INPUT RECORDS |

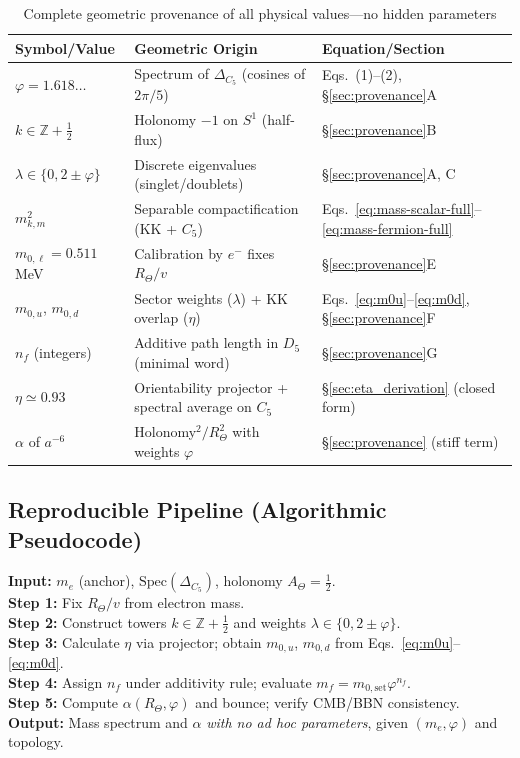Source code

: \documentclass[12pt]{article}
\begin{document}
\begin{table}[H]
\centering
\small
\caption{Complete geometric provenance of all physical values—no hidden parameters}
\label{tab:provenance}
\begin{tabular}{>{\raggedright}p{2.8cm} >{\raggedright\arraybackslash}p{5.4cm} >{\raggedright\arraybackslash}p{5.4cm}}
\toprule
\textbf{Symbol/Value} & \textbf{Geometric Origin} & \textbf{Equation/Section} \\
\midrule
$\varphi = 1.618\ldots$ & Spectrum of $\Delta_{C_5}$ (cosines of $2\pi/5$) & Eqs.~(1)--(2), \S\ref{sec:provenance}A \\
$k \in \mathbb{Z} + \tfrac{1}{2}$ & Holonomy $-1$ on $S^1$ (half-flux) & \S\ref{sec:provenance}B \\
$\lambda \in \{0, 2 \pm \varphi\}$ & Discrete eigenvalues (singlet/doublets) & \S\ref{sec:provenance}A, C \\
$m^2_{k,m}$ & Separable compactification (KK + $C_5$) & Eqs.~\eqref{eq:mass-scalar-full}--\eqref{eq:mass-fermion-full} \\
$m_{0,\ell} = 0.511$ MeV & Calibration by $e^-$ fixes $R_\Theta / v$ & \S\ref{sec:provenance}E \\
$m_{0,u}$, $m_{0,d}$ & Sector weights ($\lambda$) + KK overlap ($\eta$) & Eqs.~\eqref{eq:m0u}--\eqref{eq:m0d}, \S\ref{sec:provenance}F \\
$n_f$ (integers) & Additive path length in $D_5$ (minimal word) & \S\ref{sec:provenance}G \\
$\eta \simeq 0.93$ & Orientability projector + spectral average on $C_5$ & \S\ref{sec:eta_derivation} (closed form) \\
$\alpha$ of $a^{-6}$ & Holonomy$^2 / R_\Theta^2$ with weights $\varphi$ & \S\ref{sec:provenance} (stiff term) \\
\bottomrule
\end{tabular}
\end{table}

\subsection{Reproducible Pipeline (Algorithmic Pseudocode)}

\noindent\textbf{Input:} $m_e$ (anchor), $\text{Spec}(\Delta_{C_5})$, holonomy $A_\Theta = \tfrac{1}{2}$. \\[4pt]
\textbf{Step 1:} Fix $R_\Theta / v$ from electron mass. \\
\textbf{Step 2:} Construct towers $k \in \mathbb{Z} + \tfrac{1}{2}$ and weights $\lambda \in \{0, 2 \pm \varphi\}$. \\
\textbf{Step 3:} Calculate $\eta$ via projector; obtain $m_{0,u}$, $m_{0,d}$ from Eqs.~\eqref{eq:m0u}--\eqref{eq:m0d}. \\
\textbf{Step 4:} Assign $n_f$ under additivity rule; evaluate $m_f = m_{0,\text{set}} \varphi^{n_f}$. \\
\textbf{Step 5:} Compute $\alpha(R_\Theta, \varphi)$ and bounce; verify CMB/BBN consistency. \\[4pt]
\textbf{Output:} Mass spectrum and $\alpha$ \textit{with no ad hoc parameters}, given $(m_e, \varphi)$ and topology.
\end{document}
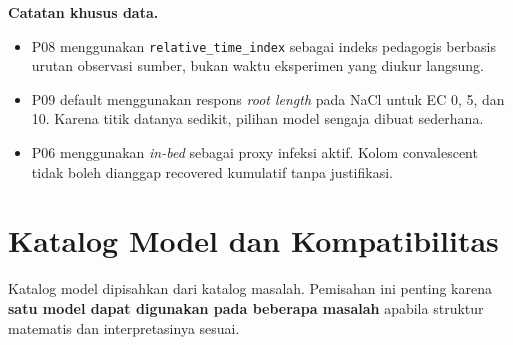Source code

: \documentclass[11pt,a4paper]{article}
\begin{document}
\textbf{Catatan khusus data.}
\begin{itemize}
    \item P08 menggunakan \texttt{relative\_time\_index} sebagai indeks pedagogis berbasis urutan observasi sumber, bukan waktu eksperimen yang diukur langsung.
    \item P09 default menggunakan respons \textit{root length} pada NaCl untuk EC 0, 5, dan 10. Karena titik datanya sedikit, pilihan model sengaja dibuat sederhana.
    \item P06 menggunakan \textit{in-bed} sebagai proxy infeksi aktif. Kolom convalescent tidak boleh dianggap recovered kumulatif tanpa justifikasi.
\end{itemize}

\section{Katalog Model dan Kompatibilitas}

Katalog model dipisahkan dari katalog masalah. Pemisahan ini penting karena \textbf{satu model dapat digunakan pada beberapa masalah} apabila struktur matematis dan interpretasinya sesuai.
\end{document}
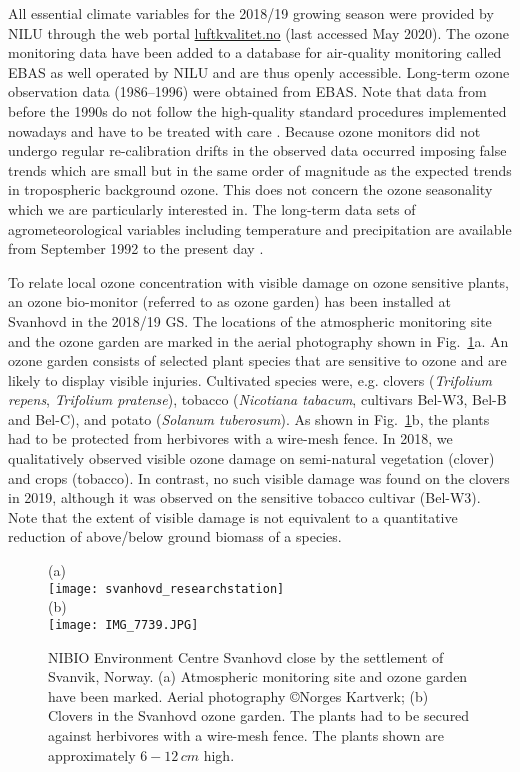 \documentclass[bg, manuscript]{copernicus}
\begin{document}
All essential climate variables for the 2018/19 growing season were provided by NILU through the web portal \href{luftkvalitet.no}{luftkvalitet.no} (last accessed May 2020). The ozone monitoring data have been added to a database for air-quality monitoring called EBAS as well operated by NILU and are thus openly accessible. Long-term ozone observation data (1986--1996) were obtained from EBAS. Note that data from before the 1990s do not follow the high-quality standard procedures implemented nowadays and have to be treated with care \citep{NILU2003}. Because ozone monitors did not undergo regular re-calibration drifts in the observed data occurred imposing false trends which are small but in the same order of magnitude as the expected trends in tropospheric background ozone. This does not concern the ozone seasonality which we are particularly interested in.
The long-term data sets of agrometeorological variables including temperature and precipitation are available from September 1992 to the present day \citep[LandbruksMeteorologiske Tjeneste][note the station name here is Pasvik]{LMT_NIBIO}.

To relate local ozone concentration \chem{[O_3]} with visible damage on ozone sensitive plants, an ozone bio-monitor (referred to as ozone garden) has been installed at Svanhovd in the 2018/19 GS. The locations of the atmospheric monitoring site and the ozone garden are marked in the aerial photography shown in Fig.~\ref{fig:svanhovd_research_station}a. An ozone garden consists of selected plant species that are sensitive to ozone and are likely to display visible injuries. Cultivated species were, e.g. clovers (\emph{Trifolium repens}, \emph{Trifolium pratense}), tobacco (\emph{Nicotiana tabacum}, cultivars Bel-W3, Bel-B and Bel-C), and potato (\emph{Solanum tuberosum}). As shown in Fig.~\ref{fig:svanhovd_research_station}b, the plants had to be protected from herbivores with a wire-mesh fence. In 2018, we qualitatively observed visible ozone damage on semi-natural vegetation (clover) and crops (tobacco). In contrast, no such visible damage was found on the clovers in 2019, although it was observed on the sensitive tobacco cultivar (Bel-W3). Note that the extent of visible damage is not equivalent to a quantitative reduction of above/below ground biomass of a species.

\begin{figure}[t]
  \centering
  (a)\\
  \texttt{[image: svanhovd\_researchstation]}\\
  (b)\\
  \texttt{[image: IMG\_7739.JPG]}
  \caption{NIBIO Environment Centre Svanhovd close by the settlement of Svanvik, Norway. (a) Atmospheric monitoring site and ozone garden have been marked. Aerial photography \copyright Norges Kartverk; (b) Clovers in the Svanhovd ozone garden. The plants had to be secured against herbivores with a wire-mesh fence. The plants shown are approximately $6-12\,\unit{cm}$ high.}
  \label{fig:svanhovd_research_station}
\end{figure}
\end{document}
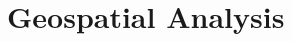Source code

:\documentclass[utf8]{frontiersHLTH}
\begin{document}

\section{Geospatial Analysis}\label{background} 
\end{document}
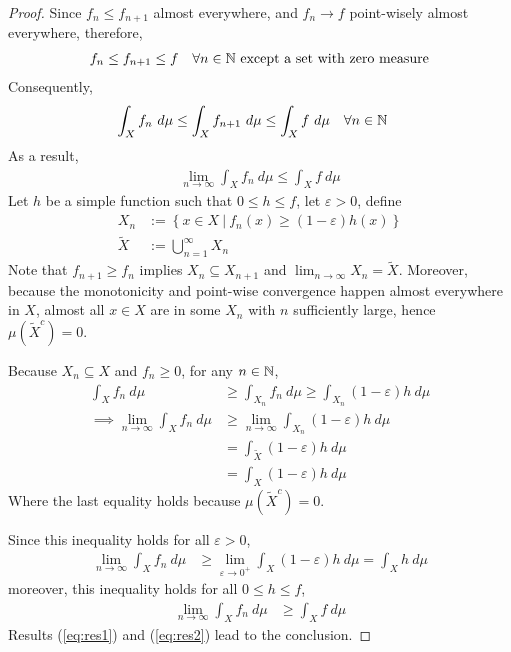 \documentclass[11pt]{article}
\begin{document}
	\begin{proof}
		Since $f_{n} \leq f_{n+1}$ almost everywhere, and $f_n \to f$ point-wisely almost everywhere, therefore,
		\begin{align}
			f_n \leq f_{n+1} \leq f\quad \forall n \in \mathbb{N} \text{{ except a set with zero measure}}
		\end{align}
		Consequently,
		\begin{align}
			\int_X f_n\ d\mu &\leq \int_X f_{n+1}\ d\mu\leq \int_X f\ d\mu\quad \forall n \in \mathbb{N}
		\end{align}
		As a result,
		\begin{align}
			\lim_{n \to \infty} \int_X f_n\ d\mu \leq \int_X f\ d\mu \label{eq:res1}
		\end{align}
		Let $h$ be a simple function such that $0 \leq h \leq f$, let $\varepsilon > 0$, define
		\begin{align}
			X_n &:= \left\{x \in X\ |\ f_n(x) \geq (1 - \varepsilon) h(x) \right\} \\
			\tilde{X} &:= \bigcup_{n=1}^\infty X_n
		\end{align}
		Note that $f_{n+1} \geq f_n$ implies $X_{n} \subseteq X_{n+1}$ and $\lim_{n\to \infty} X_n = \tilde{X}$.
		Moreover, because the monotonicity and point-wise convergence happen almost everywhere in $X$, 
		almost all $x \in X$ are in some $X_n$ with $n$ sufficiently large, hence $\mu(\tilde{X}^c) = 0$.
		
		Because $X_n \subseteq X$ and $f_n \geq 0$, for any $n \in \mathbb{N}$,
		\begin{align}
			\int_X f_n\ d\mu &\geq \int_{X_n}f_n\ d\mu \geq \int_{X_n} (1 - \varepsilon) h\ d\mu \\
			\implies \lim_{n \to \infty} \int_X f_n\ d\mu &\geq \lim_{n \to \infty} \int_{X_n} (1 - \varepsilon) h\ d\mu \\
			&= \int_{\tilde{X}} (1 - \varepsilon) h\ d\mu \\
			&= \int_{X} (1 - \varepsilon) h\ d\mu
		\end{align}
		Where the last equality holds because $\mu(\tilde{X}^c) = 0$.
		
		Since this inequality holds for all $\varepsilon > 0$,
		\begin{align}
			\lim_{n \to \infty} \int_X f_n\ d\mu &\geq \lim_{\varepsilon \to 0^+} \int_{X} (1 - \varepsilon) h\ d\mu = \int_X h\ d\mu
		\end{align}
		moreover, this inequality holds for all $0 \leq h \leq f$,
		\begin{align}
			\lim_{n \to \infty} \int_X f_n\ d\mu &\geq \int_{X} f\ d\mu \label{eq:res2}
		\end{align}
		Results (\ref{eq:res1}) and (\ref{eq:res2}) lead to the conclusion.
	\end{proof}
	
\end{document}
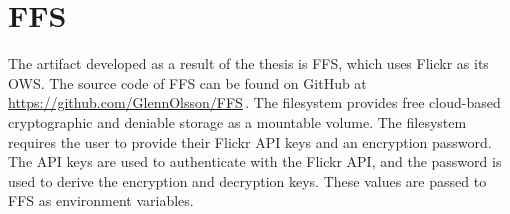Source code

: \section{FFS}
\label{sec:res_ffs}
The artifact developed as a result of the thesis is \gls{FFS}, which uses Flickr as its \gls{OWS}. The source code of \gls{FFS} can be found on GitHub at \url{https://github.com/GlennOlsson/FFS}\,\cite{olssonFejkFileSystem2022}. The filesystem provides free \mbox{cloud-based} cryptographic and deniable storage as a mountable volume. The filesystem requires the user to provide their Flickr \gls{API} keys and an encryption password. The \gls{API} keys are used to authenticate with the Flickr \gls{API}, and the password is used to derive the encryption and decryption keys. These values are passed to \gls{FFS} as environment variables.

YOUR TASK | Return all lines from the data that include the string "quad".

ANSWER SECTION |
			f_n \leq f_{n+1} \leq f\quad \forall n \in \mathbb{N} \text{{ except a set with zero measure}}
			\int_X f_n\ d\mu &\leq \int_X f_{n+1}\ d\mu\leq \int_X f\ d\mu\quad \forall n \in \mathbb{N}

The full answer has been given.